Hodl Hodl / Debifi Review 2026
Non-Custodial P2P Bitcoin Loans (8.5/10)

The only mainstream Bitcoin loan platform where you co-hold a key on your collateral. 3-of-4 multisig, minimal KYC on most offers, global. Different model, different tradeoffs.

Bitcoin.diy Editorial
·May 16, 2026

Quick Verdict

Our Rating8.5/10
APR Range~8–15% (market-set)
Minimum LoanVaries by offer
Custody3-of-4 multisig (you co-hold)
Best ForPrivacy-preserving, non-custodial loans
Try DebifiCompare All Loans

Hodl Hodl launched in 2018 as a no-KYC peer-to-peer Bitcoin trading platform. It became famous in the Bitcoin community for one thing: a multisig escrow design that meant the platform never held user funds.
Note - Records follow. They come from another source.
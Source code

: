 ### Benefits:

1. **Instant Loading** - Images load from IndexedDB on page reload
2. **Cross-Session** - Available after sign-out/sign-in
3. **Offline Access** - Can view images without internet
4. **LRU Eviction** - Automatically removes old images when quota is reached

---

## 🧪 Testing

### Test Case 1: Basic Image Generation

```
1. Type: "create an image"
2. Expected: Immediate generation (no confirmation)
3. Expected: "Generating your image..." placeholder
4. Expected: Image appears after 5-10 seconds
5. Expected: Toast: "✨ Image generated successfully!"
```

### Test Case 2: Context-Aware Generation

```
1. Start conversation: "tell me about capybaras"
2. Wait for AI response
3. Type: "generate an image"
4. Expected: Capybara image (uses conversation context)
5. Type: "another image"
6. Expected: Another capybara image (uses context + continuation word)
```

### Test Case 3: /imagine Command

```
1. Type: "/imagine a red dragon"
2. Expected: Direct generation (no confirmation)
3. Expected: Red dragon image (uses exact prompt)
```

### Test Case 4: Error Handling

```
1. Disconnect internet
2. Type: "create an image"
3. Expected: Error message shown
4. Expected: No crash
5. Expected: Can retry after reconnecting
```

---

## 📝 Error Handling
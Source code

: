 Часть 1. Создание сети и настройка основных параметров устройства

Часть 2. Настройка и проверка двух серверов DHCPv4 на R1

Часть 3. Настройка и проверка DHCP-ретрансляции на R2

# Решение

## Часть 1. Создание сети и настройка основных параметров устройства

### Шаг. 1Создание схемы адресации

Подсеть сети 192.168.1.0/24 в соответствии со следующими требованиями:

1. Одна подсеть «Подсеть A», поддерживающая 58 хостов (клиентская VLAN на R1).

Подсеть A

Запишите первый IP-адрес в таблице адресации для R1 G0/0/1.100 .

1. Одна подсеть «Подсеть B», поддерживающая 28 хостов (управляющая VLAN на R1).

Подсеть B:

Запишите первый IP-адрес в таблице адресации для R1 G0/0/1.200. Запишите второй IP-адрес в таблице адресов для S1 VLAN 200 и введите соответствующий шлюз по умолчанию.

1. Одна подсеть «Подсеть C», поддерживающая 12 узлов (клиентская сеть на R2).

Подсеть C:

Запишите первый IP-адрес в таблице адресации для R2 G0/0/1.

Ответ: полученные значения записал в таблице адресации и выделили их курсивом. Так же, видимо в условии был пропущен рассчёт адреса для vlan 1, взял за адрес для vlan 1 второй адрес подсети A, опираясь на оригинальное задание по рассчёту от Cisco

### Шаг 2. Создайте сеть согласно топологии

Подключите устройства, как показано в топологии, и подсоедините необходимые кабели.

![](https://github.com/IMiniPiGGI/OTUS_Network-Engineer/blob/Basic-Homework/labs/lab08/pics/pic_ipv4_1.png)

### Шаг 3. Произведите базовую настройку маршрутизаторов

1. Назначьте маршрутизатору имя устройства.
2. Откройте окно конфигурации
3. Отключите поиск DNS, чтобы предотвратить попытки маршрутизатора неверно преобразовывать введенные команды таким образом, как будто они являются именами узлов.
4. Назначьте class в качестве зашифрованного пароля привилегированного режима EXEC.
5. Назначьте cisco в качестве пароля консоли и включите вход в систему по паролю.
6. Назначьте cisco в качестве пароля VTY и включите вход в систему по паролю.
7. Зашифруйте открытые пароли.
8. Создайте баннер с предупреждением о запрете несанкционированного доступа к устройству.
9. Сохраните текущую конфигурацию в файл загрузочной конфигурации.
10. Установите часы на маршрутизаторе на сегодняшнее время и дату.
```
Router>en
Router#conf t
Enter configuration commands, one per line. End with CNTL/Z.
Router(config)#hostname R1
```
Eight years later, Hodl Hodl has never lost user funds in a hack or insolvency, never been seized, and never frozen withdrawals — because there are no user funds to seize or freeze in the first place.

Debifi is the same team's loans-focused successor, launched in 2024. It uses a 3-of-4 multisig where the four keys are split between the borrower, the lender, Debifi itself, and AnchorWatch — an independent, regulated key agent. Three of the four keys are required to move the Bitcoin. No single party can liquidate, freeze, or steal your collateral alone. This is a structurally different model from every custodial lender (Strike, Nexo, Ledn, etc.) where the platform holds the keys and you trust them not to mismanage your Bitcoin.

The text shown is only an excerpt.